The Solar System has been traveling through the region currently occupied by the Local Bubble for the last five to ten million years. Its current location lies in the Local Interstellar Cloud (LIC), a minor region of denser material within the Bubble. The LIC formed where the Local Bubble and the Loop I Bubble met. The gas within the LIC has a density of approximately 0.3 atoms per cubic centimeter.
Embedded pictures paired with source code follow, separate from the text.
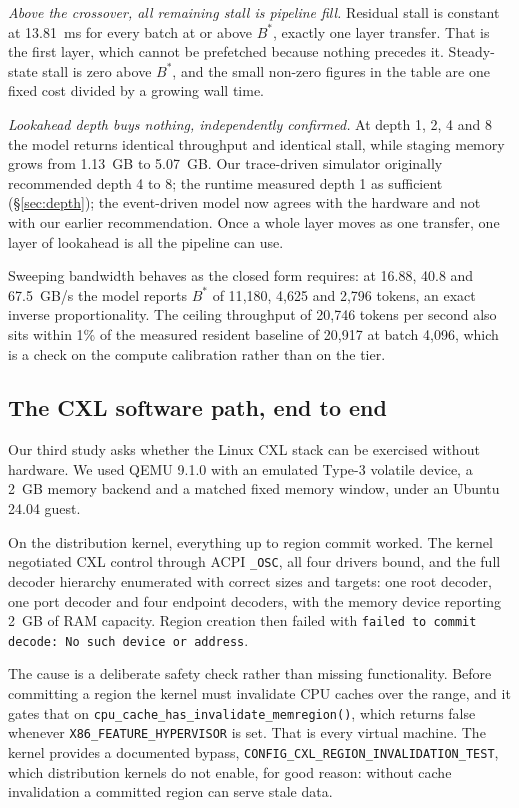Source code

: \documentclass[10pt,a4paper]{article}
\begin{document}
\emph{Above the crossover, all remaining stall is pipeline fill.} Residual stall
is constant at 13.81~ms for every batch at or above $B^{*}$, exactly one layer
transfer. That is the first layer, which cannot be prefetched because nothing
precedes it. Steady-state stall is zero above $B^{*}$, and the small non-zero
figures in the table are one fixed cost divided by a growing wall time.

\emph{Lookahead depth buys nothing, independently confirmed.} At depth 1, 2, 4
and 8 the model returns identical throughput and identical stall, while staging
memory grows from 1.13~GB to 5.07~GB. Our trace-driven simulator originally
recommended depth 4 to 8; the runtime measured depth 1 as sufficient
(\S\ref{sec:depth}); the event-driven model now agrees with the hardware and not
with our earlier recommendation. Once a whole layer moves as one transfer, one
layer of lookahead is all the pipeline can use.

Sweeping bandwidth behaves as the closed form requires: at 16.88, 40.8 and
67.5~GB/s the model reports $B^{*}$ of 11{,}180, 4{,}625 and 2{,}796 tokens, an
exact inverse proportionality. The ceiling throughput of 20{,}746 tokens per
second also sits within 1\% of the measured resident baseline of 20{,}917 at
batch 4{,}096, which is a check on the compute calibration rather than on the
tier.

\subsection{The CXL software path, end to end}

Our third study asks whether the Linux CXL stack can be exercised without
hardware. We used QEMU 9.1.0 with an emulated Type-3 volatile device, a 2~GB
memory backend and a matched fixed memory window, under an Ubuntu 24.04 guest.

On the distribution kernel, everything up to region commit worked. The kernel
negotiated CXL control through ACPI \texttt{\_OSC}, all four drivers bound, and
the full decoder hierarchy enumerated with correct sizes and targets: one root
decoder, one port decoder and four endpoint decoders, with the memory device
reporting 2~GB of RAM capacity. Region creation then failed with
\texttt{failed to commit decode: No such device or address}.

\begin{sloppypar}
The cause is a deliberate safety check rather than missing functionality.
Before committing a region the kernel must invalidate CPU caches over the
range, and it gates that on \texttt{cpu\_cache\_has\_invalidate\_memregion()},
which returns false whenever \texttt{X86\_FEATURE\_HYPERVISOR} is set. That is
every virtual machine. The kernel provides a documented bypass,
\texttt{CONFIG\_CXL\_REGION\_INVALIDATION\_TEST}, which distribution kernels do
not enable, for good reason: without cache invalidation a committed region can
serve stale data.
\end{sloppypar}
\end{document}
The Local Bubble is not spherical, but seems to be narrower in the galactic plane, becoming somewhat egg-shaped or elliptical, and may widen above and below the galactic plane, becoming shaped like an hourglass. It abuts other bubbles of less dense interstellar medium (ISM), including, in particular, the Loop I Bubble. The Loop I Bubble was cleared, heated and maintained by supernovae and stellar winds in the Scorpius–Centaurus Association, some 500 light years from the Sun. The Loop I Bubble contains the star Antares (also known as α Sco, or Alpha Scorpii), as shown on the diagram above right. Several tunnels connect the cavities of the Local Bubble with the Loop I Bubble, called the "Lupus Tunnel". Other bubbles which are adjacent to the Local Bubble are the Loop II Bubble and the Loop III Bubble. In 2019, researchers found interstellar iron in Antarctica which they relate to the Local Interstellar Cloud, which might be related to the formation of the Local Bubble.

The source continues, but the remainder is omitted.